Light Field Cameras: Another Segway?

Remember how the Segway was going to revolutionize our lives and rock our worlds? I guess the little teeter-scooter has done that, if your life revolves around leisurely touristy tours of certain major city downtown areas. Anyway, we’re now on the brink of yet another life-changing technological breakthrough, the Lytro™ light field camera and while the initial hype does look impressive, I remain skeptical that this is not simply another Petite Lap Giraffe.

Lytro Light Field Camera

I don’t profess to understand the science behind the concept of a light field camera, but in practice, it appears that such a camera uses software to perform certain light-capturing functions that traditional camera hardware can do well but not perfectly or completely. The result can be photos in which the point of focus can be changed after the fact, or that can be converted from 2D to 3D on-the-fly. There is a certain amount of “that’s so cool!” evoked by clicking on various parts of the photos in Lytro’s Living Picture gallery, and watching those parts shift into focus while the rest of the photo blurs out of focus, but I’m not sure the same effect couldn’t be achieved with a clever bit of Javascript (and, indeed, it appears that the gallery is powered by jQuery with a Flash wrapper; never fear, it does work on iOS devices).

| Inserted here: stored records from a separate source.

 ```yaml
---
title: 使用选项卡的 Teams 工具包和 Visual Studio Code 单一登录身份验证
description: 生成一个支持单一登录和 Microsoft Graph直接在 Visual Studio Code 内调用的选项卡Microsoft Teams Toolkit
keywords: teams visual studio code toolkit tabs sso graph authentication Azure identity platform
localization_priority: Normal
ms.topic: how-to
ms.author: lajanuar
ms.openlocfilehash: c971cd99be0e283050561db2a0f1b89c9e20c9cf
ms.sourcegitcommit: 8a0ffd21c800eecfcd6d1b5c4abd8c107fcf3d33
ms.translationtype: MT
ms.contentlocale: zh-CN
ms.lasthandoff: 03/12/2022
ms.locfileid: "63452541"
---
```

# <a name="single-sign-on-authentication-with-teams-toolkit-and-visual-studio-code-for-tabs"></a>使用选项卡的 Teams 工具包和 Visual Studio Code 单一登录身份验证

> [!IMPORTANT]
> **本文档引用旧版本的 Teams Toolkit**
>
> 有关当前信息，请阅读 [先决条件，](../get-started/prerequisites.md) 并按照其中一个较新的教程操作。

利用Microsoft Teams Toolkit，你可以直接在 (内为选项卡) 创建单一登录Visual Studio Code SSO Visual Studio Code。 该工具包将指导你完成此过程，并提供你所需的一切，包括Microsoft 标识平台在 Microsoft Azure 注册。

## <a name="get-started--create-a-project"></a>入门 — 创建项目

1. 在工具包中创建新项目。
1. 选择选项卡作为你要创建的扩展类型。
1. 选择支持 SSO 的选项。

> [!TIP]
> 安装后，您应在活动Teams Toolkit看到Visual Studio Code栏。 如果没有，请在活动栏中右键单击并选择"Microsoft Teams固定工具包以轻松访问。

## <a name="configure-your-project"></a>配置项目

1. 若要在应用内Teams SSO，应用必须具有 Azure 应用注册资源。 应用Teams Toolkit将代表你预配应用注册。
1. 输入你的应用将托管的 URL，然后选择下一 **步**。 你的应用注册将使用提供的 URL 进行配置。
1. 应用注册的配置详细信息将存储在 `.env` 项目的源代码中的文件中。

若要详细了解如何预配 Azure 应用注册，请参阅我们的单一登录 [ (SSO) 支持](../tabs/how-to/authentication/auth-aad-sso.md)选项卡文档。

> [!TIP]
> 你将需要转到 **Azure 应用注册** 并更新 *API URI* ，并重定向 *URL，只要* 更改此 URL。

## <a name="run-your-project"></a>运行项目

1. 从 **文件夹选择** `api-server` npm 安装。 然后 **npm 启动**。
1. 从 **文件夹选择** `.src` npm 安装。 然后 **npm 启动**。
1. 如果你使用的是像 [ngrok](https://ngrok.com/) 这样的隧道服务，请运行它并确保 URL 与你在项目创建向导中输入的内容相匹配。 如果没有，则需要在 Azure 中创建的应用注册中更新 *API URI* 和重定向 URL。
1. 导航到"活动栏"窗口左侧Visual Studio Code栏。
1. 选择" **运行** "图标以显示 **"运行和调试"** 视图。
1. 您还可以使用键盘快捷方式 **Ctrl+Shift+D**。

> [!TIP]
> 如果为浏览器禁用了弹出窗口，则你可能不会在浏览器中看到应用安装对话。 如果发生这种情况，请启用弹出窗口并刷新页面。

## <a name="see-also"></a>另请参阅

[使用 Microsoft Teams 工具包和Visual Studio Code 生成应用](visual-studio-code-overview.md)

It does occur to me that this technology…this whole concept, in fact…presupposes that print is dead. Shifting points of focus, or changing perspective, or 2D/3D conversions aren’t too applicable to painted pieces of paper. That’s not necessarily a bad thing, or a wrong-headed approach; after all, what percentage of the photos you look at nowadays are delivered via screen instead of print? For me, it’s probably over 75%, although I’m don’t actually know how to go about estimating that.

Well, anyway. I’m all for technology that makes cameras smarter, faster, and more capable in low light conditions. I’m impressed by the promise of photos that offer enhanced post-camera processing flexibility. Can Lytro actually fulfill the hype by bringing to market a camera that achieves these goals? I don’t know; I clicked on the “Reserve a Camera” link and got my name in the hat to find out more as things progress…but I’m also on the waiting list for one of those awesome Petite Lap Giraffes, too.

Fast Company has some insights regarding Lytro, including an interesting comparison of the company’s prospects to those of Dyson, the vacuum cleaner company.